▶ **What the task asks**:
Find the word "коммуникационные" in the listing below. Copy every line that has it.

▬▬▬▬▬▬▬▬▬▬

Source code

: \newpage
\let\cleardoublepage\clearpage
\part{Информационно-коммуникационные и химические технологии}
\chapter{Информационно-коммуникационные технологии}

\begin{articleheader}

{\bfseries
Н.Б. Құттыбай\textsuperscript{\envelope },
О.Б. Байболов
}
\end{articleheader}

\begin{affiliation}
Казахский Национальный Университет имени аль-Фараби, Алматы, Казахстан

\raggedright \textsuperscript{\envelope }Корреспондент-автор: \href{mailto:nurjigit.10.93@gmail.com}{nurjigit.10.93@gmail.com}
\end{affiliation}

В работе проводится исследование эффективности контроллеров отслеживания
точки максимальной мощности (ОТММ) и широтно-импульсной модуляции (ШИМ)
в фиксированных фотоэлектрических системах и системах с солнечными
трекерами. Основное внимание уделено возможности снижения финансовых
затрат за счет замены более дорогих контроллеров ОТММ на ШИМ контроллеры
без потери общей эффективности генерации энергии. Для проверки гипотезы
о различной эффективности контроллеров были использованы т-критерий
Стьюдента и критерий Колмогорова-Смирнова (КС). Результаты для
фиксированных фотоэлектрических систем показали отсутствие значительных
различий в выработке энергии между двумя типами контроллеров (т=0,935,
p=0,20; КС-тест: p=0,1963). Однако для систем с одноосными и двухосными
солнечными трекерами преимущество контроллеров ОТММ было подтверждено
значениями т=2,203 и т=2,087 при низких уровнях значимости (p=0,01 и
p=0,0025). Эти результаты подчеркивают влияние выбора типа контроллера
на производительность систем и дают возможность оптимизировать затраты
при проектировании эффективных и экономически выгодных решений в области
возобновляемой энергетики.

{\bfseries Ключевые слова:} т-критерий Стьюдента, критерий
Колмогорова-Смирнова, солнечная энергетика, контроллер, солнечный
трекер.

▬▬▬▬▬▬▬▬▬▬

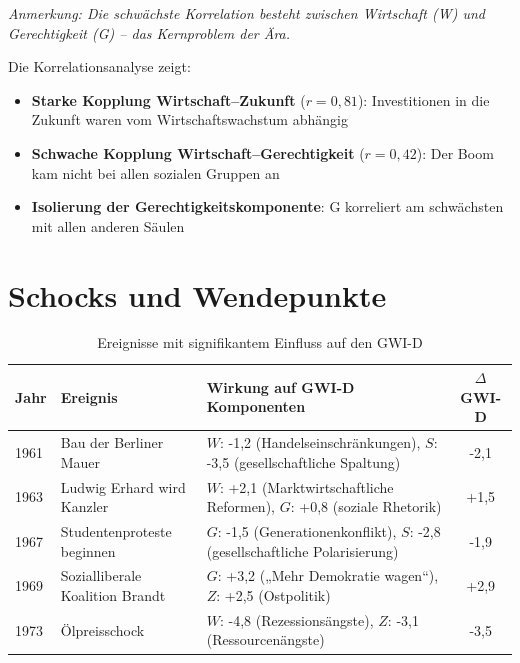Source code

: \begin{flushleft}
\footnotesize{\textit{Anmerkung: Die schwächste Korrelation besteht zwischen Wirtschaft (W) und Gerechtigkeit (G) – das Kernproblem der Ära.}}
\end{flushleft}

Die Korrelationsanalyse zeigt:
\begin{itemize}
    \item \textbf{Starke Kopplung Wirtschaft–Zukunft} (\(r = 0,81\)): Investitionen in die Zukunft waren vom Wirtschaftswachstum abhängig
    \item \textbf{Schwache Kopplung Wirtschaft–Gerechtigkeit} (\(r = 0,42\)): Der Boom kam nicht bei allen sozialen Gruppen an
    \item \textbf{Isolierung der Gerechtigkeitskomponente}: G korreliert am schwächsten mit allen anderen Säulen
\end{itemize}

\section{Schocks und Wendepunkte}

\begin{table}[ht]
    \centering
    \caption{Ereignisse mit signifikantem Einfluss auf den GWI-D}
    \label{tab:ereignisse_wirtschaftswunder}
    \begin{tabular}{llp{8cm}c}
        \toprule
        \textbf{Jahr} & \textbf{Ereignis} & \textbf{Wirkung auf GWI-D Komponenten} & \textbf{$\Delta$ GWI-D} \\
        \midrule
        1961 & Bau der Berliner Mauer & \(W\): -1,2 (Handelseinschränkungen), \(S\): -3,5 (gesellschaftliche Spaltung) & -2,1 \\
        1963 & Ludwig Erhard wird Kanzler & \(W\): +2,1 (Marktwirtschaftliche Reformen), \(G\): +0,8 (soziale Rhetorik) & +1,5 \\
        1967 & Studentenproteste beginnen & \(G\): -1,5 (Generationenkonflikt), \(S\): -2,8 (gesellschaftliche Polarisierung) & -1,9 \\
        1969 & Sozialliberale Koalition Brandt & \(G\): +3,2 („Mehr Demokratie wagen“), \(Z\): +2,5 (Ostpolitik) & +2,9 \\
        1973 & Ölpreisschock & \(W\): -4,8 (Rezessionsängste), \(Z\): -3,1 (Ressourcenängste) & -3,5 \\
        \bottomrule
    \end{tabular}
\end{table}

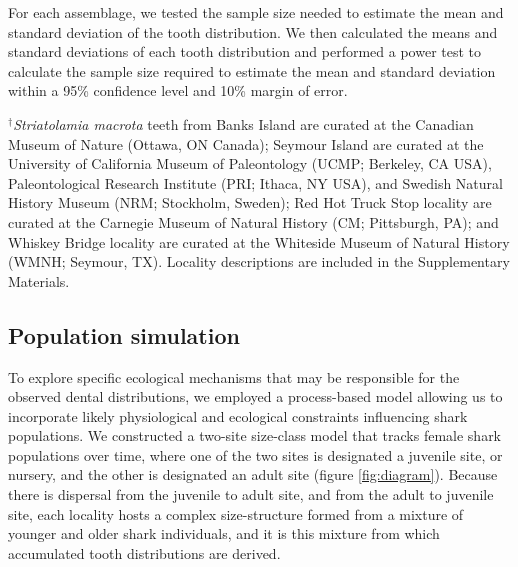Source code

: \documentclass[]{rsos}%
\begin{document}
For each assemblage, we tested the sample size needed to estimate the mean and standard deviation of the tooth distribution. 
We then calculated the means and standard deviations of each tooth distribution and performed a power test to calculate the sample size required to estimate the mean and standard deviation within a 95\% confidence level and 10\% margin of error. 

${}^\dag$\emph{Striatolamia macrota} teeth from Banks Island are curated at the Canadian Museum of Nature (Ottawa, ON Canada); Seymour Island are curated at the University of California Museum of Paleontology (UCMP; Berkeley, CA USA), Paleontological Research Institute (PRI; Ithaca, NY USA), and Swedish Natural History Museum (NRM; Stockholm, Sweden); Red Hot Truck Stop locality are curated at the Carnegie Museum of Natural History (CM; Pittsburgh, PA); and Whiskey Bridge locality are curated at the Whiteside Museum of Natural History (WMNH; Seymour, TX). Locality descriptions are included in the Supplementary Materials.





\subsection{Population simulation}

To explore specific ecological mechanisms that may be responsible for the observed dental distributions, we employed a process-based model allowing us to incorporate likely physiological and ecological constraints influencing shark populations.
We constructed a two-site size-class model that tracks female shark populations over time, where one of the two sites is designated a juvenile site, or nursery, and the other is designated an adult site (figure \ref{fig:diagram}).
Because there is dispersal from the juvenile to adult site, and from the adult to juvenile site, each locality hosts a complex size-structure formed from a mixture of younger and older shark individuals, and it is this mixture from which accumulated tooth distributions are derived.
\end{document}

▬▬▬▬▬▬▬▬▬▬

▶ **Solution to the exercise**:
\part{Информационно-коммуникационные и химические технологии}
\chapter{Информационно-коммуникационные технологии}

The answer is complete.